Some people think the game is over the minute they make a mistake. They quit, and a dream dies right there.

Winners think otherwise. When they fail they don’t get discouraged. They get excited.

Today George Takei celebrates his 75th birthday. Takei played Mr. Sulu in the iconic science fiction TV show “Star Trek.”

Here he tells the story of a disastrous first meeting with the show’s producer, Gene Roddenberry.
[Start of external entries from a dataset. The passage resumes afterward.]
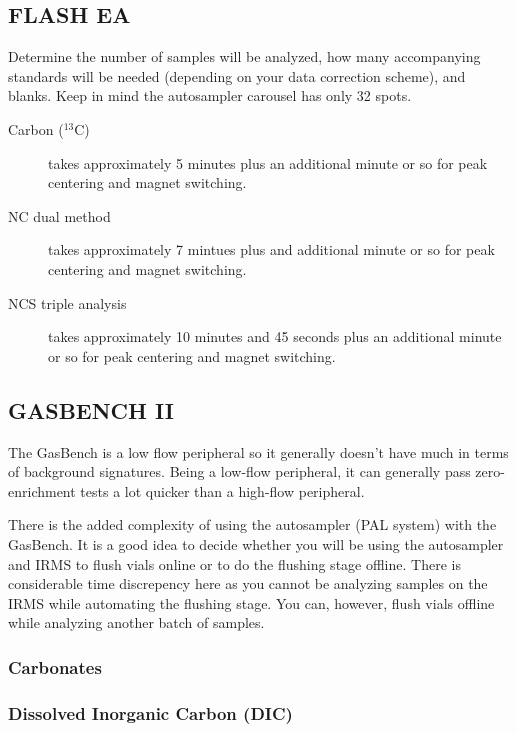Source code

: \documentclass[12pt]{../SOP3_beta}\usepackage[]{graphicx}\usepackage[]{color}
\begin{document}
\subsection{FLASH EA}

\NP Determine the number of samples will be analyzed, how many accompanying standards will be needed (depending on your data correction scheme), and blanks. Keep in mind the autosampler carousel has only 32 spots.

\begin{description}

\item[Carbon ($^{13}$C)] 
takes approximately 5 minutes plus an additional minute or so for peak centering and magnet switching.

\item[NC dual method] 
takes approximately 7 mintues plus and additional minute or so for peak centering and magnet switching.

\item[NCS triple analysis] 
takes approximately 10 minutes and 45 seconds plus an additional minute or so for peak centering and magnet switching.

\end{description}

\subsection{GASBENCH II}

\NP The GasBench is a low flow peripheral so it generally doesn't have much in terms of background signatures. Being a low-flow peripheral, it can generally pass zero-enrichment tests a lot quicker than a high-flow peripheral.

\NP There is the added complexity of using the autosampler (PAL system) with the GasBench. It is a good idea to decide whether you will be using the autosampler and IRMS to flush vials online or to do the flushing stage offline. There is considerable time discrepency here as you cannot be analyzing samples on the IRMS while automating the flushing stage. You can, however, flush vials offline while analyzing another batch of samples. 

\subsubsection{Carbonates}

\subsubsection{Dissolved Inorganic Carbon (DIC)}
\end{document}
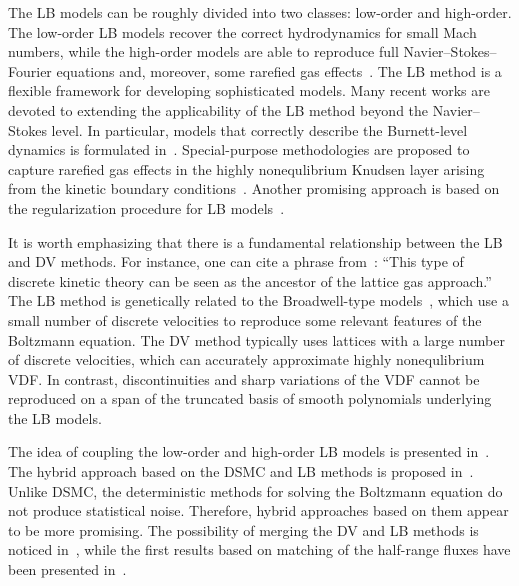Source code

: \documentclass{elsarticle} %
\begin{document}
The LB models can be roughly divided into two classes: low-order and high-order.
The low-order LB models recover the correct hydrodynamics for small Mach numbers,
while the high-order models are able to reproduce full Navier--Stokes--Fourier equations
and, moreover, some rarefied gas effects~\cite{Succi2001, Shan2006}.
The LB method is a flexible framework for developing sophisticated models.
Many recent works are devoted to extending the applicability of the LB method beyond the Navier--Stokes level.
In particular, models that correctly describe the Burnett-level dynamics is formulated in~\cite{Xu2018, Xu2019}.
Special-purpose methodologies are proposed to capture rarefied gas effects in the highly nonequlibrium Knudsen layer
arising from the kinetic boundary conditions~\cite{Feuchter2016, Ambrus2014, Ambrus2016, Ambrus2016mixed}.
Another promising approach is based on the regularization procedure for LB models~\cite{Mont2015}.

It is worth emphasizing that there is a fundamental relationship between the LB and DV methods.
For instance, one can cite a phrase from~\cite{Rivet2001}:
``This type of discrete kinetic theory can be seen as the ancestor of the lattice gas approach.''
The LB method is genetically related to the Broadwell-type models~\cite{Broadwell1964shock, Gatignol1975},
which use a small number of discrete velocities to reproduce some relevant features of the Boltzmann equation.
The DV method typically uses lattices with a large number of discrete velocities,
which can accurately approximate highly nonequlibrium VDF.
In contrast, discontinuities and sharp variations of the VDF cannot be reproduced
on a span of the truncated basis of smooth polynomials underlying the LB models.

The idea of coupling the low-order and high-order LB models is presented in~\cite{Meng2011}.
The hybrid approach based on the DSMC and LB methods is proposed in~\cite{Staso2016long, Staso2018}.
Unlike DSMC, the deterministic methods for solving the Boltzmann equation do not produce statistical noise.
Therefore, hybrid approaches based on them appear to be more promising.
The possibility of merging the DV and LB methods is noticed in~\cite{Succi2016},
while the first results based on matching of the half-range fluxes have been presented in~\cite{Ilyin2018}.

\end{document}
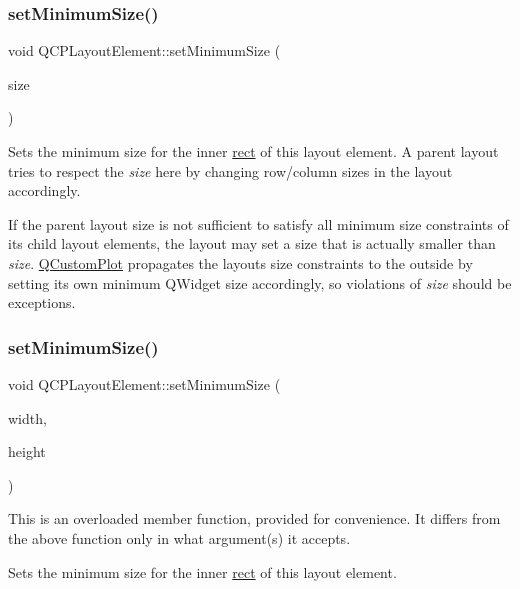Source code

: \subsubsection{\texorpdfstring{set\+Minimum\+Size()}{setMinimumSize()}\hspace{0.1cm}{\footnotesize\ttfamily [1/2]}}
{\footnotesize\ttfamily void Q\+C\+P\+Layout\+Element\+::set\+Minimum\+Size (\begin{DoxyParamCaption}\item[{const Q\+Size \&}]{size }\end{DoxyParamCaption})}

Sets the minimum size for the inner \hyperlink{class_q_c_p_layout_element_a208effccfe2cca4a0eaf9393e60f2dd4}{rect} of this layout element. A parent layout tries to respect the {\itshape size} here by changing row/column sizes in the layout accordingly.

If the parent layout size is not sufficient to satisfy all minimum size constraints of its child layout elements, the layout may set a size that is actually smaller than {\itshape size}. \hyperlink{class_q_custom_plot}{Q\+Custom\+Plot} propagates the layout\textquotesingle{}s size constraints to the outside by setting its own minimum Q\+Widget size accordingly, so violations of {\itshape size} should be exceptions. \mbox{\label{class_q_c_p_layout_element_a8e0447614a0bf92de9a7304588c6b96e}} 
\subsubsection{\texorpdfstring{set\+Minimum\+Size()}{setMinimumSize()}\hspace{0.1cm}{\footnotesize\ttfamily [2/2]}}
{\footnotesize\ttfamily void Q\+C\+P\+Layout\+Element\+::set\+Minimum\+Size (\begin{DoxyParamCaption}\item[{int}]{width,  }\item[{int}]{height }\end{DoxyParamCaption})}

This is an overloaded member function, provided for convenience. It differs from the above function only in what argument(s) it accepts.

Sets the minimum size for the inner \hyperlink{class_q_c_p_layout_element_a208effccfe2cca4a0eaf9393e60f2dd4}{rect} of this layout element. \mbox{\label{class_q_c_p_layout_element_a38975ea13e36de8e53391ce41d94bc0f}} 
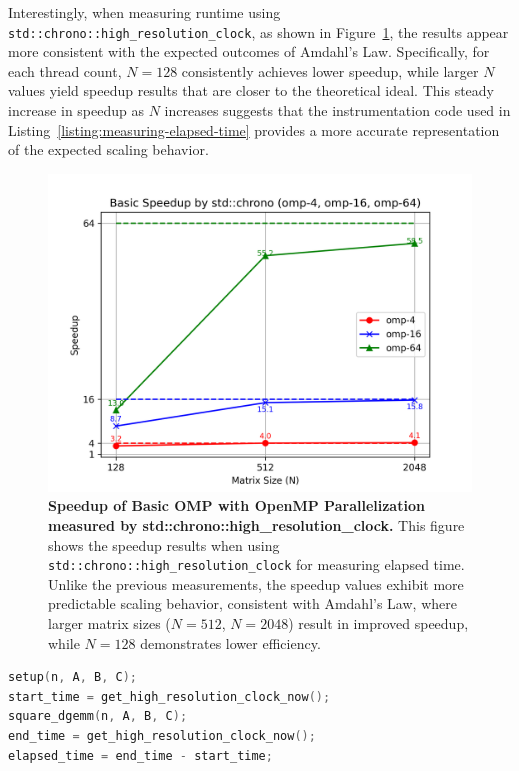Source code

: Interestingly, when measuring runtime using \texttt{std::chrono::high\_resolution\_clock}, as shown in Figure~\ref{fig:basic-speedup-chrono}, the results appear more consistent with the expected outcomes of Amdahl's Law. Specifically, for each thread count, \(N = 128\) consistently achieves lower speedup, while larger \(N\) values yield speedup results that are closer to the theoretical ideal. This steady increase in speedup as \(N\) increases suggests that the instrumentation code used in Listing~\ref{listing:measuring-elapsed-time} provides a more accurate representation of the expected scaling behavior.

\begin{figure}[htbp]
    \centering
    \includegraphics[width=1.0\linewidth]{images/Basic_Speedup_chrono.png}
    \caption{\textbf{Speedup of Basic OMP with OpenMP Parallelization measured by std::chrono::high\_resolution\_clock.} This figure shows the speedup results when using \texttt{std::chrono::high\_resolution\_clock} for measuring elapsed time. Unlike the previous measurements, the speedup values exhibit more predictable scaling behavior, consistent with Amdahl's Law, where larger matrix sizes (\(N = 512\), \(N = 2048\)) result in improved speedup, while \(N = 128\) demonstrates lower efficiency.}
    \label{fig:basic-speedup-chrono}
\end{figure}

\begin{lstlisting}[caption={Instrumentation code for measuring the elapsed time of MM},label={listing:measuring-elapsed-time},name=measuring-elapsed-time,float=htbp,style=mystyle,language=C++]
setup(n, A, B, C);
start_time = get_high_resolution_clock_now();
square_dgemm(n, A, B, C);
end_time = get_high_resolution_clock_now();
elapsed_time = end_time - start_time;
\end{lstlisting}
“My agent called and said he had an interview for me with this man who was casting a pilot film for a science fiction thing and there’s this role for a running part. So I went and I met the man. As a matter of fact, when I met Gene Roddenberry, I mispronounced his name. I called him “Mr. Rosenberry.” And he mispronounced my name. He called me “Tack-I”, which is not an uncommon mispronunciation. It’s pronounced “Tack-eh” as you pronounced it, so we got started by mispronouncing each other’s names. When he described the role to me, I knew that this was the role that I had to have. And I knew that there would be a lot of competition for it, so I was really nervous about it. And so after a stressful tense week, the phone rang again and my agent told me that I had the part, and the rest, as they say, is history.”

So as George Takei can attest, it’s not how you start, it’s how well and how often you follow through. When he realized that a dream part was up for grabs, he made sure to grab it.

Someone once said, “Those who fail are those who quit without ever realizing how close they came to success.”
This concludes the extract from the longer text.